Atlanta, GA 30348-5788

1-800-685-1111

www.equifax.com/personal/credit-report-services

 

 

To remove the security freeze, you must send a written request to each of the three credit bureaus by mail and include proper identification (name, address, and social security number) andthe PIN number or password provided to you when you placed the security freeze.  The credit bureaus have three (3) business days after receiving your request to remove the security freeze.

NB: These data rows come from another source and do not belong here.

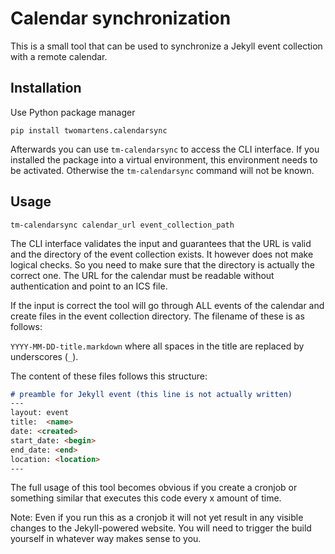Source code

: # Calendar synchronization

This is a small tool that can be used to synchronize a Jekyll event collection
with a remote calendar.

## Installation

Use Python package manager

``pip install twomartens.calendarsync``

Afterwards you can use ``tm-calendarsync`` to access the CLI interface. If you installed
the package into a virtual environment, this environment needs to be activated. Otherwise
the ``tm-calendarsync`` command will not be known.

## Usage

``tm-calendarsync calendar_url event_collection_path``

The CLI interface validates the input and guarantees that the URL is valid and the directory
of the event collection exists. It however does not make logical checks. So you need to
make sure that the directory is actually the correct one. The URL for the calendar must be
readable without authentication and point to an ICS file.

If the input is correct the tool will go through ALL events of the calendar and create files
in the event collection directory. The filename of these is as follows:

``YYYY-MM-DD-title.markdown`` where all spaces in the title are replaced by underscores (``_``).

The content of these files follows this structure:

```markdown
# preamble for Jekyll event (this line is not actually written)
---
layout: event
title:  <name>
date: <created>
start_date: <begin>
end_date: <end>
location: <location>
---
```

The full usage of this tool becomes obvious if you create a cronjob or something similar that executes this code
every x amount of time. 

Note: Even if you run this as a cronjob it will not yet result in any visible changes to the Jekyll-powered website.
You will need to trigger the build yourself in whatever way makes sense to you.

 As an alternative to a security freeze, you have the right to place an initial or extended “fraud alert” on your file at no cost.  An initial fraud alert is a 1-year alert that is placed on a consumer’s credit file.  Upon seeing a fraud alert display on a consumer’s credit file, a business is required to take steps to verify the consumer’s identity before extending new credit.  If you are a victim of identity theft, you are entitled to an extended fraud alert, which is a fraud alert lasting seven years.  Should you wish to place a fraud alert, please contact any one of the agencies listed below:

 

Experian

P.O. Box 2002

Allen, TX 75013

1-888-397-3742

www.experian.com/fraud/center.html

TransUnion

P.O. Box 2000

Chester, PA 19106

1-800-680-7289

www.transunion.com/fraud-victim-resource/place-fraud-alert

Equifax

P.O. Box 105069

Atlanta, GA 30348

1-888-766-0008

www.equifax.com/personal/credit-report-services

 

Additional Information. You can further educate yourself regarding identity theft, and the steps you can take to protect yourself, by contacting your state Attorney General or the Federal Trade Commission.  The Federal Trade Commission also encourages those who discover that their information has been misused to file a complaint with them.  The Federal Trade Commission can be reached at: 600 Pennsylvania Avenue, NW, Washington, DC 20580; www.ftc.gov/idtheft; 1-877-ID-THEFT (1-877-438-4338); and TTY: 1-866-653-4261.  Instances of known or suspected identity theft should be reported to law enforcement, your Attorney General, and the FTC. You can also further educate yourself about placing a fraud alert or security freeze on your credit file by contacting the FTC or your state’s Attorney General.